The task: Give back exactly the stretch of data below from the line holding "## Code Samples" through the line holding "The Process Engine operates", both ends included, and leave the remaining lines out.

Supplied information:
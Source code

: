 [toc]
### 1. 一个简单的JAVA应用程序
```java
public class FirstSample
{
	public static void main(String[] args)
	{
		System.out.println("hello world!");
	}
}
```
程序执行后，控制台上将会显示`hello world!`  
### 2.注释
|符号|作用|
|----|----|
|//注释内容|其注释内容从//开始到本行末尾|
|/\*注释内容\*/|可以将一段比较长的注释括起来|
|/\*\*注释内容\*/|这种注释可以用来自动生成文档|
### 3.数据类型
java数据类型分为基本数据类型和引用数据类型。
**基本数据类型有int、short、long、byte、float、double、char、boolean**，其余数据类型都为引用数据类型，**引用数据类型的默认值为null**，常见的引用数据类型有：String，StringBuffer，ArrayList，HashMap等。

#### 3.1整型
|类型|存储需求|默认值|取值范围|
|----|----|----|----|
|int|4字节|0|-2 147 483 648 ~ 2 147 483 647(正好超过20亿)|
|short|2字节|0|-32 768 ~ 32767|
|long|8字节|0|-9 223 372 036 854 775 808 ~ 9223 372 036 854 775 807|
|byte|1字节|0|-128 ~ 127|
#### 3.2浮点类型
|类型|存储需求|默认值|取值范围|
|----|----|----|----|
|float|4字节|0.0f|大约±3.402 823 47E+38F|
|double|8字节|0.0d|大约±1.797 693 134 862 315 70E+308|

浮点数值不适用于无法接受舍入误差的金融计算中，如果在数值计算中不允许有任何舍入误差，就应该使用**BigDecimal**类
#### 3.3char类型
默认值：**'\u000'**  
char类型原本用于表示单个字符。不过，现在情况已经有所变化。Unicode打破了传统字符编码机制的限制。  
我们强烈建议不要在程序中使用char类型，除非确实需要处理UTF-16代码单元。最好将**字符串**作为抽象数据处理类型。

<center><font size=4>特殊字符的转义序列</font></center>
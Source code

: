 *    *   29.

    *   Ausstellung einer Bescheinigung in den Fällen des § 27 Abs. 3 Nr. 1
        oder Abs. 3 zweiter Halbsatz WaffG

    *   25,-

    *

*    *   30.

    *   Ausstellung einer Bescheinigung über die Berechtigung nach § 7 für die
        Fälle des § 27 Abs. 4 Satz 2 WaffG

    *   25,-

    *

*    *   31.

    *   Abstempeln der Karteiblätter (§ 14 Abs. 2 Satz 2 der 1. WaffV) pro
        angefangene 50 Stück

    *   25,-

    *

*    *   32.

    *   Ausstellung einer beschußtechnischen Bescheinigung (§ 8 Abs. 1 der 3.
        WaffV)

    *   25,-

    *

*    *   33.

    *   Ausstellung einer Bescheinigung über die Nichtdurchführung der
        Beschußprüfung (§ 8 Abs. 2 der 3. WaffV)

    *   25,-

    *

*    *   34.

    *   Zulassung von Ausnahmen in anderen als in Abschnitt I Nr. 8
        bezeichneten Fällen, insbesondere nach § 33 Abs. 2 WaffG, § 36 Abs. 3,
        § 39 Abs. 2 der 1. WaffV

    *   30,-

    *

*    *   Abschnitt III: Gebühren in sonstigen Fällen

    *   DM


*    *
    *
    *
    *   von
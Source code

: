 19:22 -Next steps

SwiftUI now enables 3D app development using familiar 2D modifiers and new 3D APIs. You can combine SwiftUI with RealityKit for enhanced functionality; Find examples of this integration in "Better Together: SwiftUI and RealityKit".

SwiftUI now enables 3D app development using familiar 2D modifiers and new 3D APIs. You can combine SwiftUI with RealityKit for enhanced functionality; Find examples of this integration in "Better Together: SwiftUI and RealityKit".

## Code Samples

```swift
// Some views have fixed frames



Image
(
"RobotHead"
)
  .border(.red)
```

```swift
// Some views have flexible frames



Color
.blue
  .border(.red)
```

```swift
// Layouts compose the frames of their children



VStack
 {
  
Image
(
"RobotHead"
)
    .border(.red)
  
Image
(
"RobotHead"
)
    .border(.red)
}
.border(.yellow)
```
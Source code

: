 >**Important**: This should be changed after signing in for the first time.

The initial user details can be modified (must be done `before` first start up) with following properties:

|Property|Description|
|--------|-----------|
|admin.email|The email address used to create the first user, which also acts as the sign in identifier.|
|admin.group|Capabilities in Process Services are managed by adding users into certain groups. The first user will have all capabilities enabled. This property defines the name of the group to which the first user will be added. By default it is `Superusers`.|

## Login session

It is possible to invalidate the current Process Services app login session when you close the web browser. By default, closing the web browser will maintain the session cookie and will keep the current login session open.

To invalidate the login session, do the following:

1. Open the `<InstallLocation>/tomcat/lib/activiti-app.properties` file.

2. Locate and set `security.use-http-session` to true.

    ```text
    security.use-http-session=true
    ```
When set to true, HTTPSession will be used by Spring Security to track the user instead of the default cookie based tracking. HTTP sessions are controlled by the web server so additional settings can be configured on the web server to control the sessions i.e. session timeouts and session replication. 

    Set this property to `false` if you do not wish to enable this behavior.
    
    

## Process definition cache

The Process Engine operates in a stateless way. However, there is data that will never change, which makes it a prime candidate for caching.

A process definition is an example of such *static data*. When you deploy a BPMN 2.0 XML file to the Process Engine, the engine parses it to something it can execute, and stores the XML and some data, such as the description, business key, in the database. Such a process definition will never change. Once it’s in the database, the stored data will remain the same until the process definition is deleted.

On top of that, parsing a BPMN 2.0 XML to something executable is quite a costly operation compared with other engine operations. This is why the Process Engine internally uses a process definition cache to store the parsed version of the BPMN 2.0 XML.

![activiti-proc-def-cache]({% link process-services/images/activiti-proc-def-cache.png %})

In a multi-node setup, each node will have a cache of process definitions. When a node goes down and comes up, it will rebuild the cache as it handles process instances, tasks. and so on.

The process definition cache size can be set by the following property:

Exercise result:
## Code Samples

```swift
// Some views have fixed frames



Image
(
"RobotHead"
)
  .border(.red)
```

```swift
// Some views have flexible frames



Color
.blue
  .border(.red)
```

```swift
// Layouts compose the frames of their children



VStack
 {
  
Image
(
"RobotHead"
)
    .border(.red)
  
Image
(
"RobotHead"
)
    .border(.red)
}
.border(.yellow)
```
Source code

: >**Important**: This should be changed after signing in for the first time.

The initial user details can be modified (must be done `before` first start up) with following properties:

|Property|Description|
|--------|-----------|
|admin.email|The email address used to create the first user, which also acts as the sign in identifier.|
|admin.group|Capabilities in Process Services are managed by adding users into certain groups. The first user will have all capabilities enabled. This property defines the name of the group to which the first user will be added. By default it is `Superusers`.|

## Login session

It is possible to invalidate the current Process Services app login session when you close the web browser. By default, closing the web browser will maintain the session cookie and will keep the current login session open.

To invalidate the login session, do the following:

1. Open the `<InstallLocation>/tomcat/lib/activiti-app.properties` file.

2. Locate and set `security.use-http-session` to true.

    ```text
    security.use-http-session=true
    ```
When set to true, HTTPSession will be used by Spring Security to track the user instead of the default cookie based tracking. HTTP sessions are controlled by the web server so additional settings can be configured on the web server to control the sessions i.e. session timeouts and session replication. 

    Set this property to `false` if you do not wish to enable this behavior.
    
    

## Process definition cache

The Process Engine operates in a stateless way. However, there is data that will never change, which makes it a prime candidate for caching.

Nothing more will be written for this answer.